- [Given records]:
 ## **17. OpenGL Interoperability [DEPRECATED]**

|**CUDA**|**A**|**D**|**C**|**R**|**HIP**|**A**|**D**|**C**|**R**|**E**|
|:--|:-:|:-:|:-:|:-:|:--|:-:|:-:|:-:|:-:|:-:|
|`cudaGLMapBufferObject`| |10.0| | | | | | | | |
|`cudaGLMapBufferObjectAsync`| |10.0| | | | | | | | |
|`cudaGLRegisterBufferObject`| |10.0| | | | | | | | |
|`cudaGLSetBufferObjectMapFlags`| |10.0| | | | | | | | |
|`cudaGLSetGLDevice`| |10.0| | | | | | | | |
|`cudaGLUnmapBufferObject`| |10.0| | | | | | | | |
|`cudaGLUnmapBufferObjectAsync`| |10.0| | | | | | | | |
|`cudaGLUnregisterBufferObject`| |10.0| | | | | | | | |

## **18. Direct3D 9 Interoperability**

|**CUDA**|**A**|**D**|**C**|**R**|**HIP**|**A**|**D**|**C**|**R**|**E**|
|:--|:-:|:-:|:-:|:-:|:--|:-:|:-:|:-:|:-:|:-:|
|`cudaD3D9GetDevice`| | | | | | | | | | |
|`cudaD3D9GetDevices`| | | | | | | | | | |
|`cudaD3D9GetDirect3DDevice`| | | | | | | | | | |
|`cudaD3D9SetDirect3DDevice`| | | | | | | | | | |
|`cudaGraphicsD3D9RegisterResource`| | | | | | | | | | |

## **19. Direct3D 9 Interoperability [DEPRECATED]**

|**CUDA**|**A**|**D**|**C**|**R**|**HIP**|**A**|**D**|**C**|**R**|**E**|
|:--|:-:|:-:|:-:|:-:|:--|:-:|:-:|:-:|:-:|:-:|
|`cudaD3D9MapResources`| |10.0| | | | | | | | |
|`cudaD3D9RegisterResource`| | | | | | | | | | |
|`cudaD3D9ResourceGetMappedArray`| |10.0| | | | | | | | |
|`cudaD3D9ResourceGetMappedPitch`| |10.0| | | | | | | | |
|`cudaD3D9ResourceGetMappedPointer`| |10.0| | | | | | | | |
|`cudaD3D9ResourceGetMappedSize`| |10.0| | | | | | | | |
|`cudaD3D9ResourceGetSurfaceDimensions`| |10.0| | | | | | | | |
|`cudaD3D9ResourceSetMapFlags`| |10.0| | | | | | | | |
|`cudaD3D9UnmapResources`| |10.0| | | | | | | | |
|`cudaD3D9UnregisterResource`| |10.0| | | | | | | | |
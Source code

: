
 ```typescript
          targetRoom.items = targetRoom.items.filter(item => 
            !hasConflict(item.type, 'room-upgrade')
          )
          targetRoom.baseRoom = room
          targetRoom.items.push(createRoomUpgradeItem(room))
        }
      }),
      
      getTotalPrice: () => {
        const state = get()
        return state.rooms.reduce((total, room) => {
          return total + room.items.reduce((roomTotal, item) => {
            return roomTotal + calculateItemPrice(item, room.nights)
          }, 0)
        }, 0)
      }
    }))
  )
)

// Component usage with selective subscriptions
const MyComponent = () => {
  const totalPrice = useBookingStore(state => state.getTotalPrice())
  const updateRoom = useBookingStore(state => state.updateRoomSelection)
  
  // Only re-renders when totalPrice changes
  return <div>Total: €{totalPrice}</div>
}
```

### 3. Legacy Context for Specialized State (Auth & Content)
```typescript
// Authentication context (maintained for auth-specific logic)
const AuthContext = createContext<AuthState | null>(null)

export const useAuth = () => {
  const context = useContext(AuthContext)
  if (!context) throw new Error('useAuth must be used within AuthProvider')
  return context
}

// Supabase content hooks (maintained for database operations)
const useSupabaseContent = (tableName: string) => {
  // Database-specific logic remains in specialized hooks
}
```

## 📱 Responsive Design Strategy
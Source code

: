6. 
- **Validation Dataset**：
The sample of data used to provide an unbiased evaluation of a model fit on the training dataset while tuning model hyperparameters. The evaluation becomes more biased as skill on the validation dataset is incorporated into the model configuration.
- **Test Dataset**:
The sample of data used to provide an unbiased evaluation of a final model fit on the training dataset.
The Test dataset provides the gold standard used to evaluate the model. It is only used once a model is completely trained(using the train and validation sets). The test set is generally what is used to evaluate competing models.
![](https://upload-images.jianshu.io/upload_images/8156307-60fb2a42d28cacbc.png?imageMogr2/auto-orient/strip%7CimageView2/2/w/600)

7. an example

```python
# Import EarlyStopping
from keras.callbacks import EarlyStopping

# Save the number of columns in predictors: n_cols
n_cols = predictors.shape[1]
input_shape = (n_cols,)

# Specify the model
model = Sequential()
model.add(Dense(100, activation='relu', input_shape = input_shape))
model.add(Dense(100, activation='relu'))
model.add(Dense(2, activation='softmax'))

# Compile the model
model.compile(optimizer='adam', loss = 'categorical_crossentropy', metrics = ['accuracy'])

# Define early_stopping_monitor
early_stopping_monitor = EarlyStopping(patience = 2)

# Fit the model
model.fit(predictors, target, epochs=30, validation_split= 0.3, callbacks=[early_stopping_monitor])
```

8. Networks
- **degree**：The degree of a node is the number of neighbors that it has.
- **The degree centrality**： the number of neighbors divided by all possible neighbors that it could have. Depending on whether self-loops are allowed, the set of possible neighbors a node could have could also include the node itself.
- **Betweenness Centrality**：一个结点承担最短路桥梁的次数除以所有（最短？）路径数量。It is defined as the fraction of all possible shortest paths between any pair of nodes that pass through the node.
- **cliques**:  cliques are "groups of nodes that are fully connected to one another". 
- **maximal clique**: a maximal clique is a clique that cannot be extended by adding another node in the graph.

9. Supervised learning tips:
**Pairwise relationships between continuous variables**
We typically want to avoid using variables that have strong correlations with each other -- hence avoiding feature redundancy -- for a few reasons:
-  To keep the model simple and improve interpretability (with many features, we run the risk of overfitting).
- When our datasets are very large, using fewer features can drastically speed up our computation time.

- [The problem]:
Could you repeat exactly the lines above from the line with "7. an example" up to and including the line with "- **degree**：The degree", and only those?

- [Finished exercise]:
7. an example

```python
# Import EarlyStopping
from keras.callbacks import EarlyStopping

# Save the number of columns in predictors: n_cols
n_cols = predictors.shape[1]
input_shape = (n_cols,)

# Specify the model
model = Sequential()
model.add(Dense(100, activation='relu', input_shape = input_shape))
model.add(Dense(100, activation='relu'))
model.add(Dense(2, activation='softmax'))

# Compile the model
model.compile(optimizer='adam', loss = 'categorical_crossentropy', metrics = ['accuracy'])

# Define early_stopping_monitor
early_stopping_monitor = EarlyStopping(patience = 2)

# Fit the model
model.fit(predictors, target, epochs=30, validation_split= 0.3, callbacks=[early_stopping_monitor])
```

8. Networks
- **degree**：The degree of a node is the number of neighbors that it has.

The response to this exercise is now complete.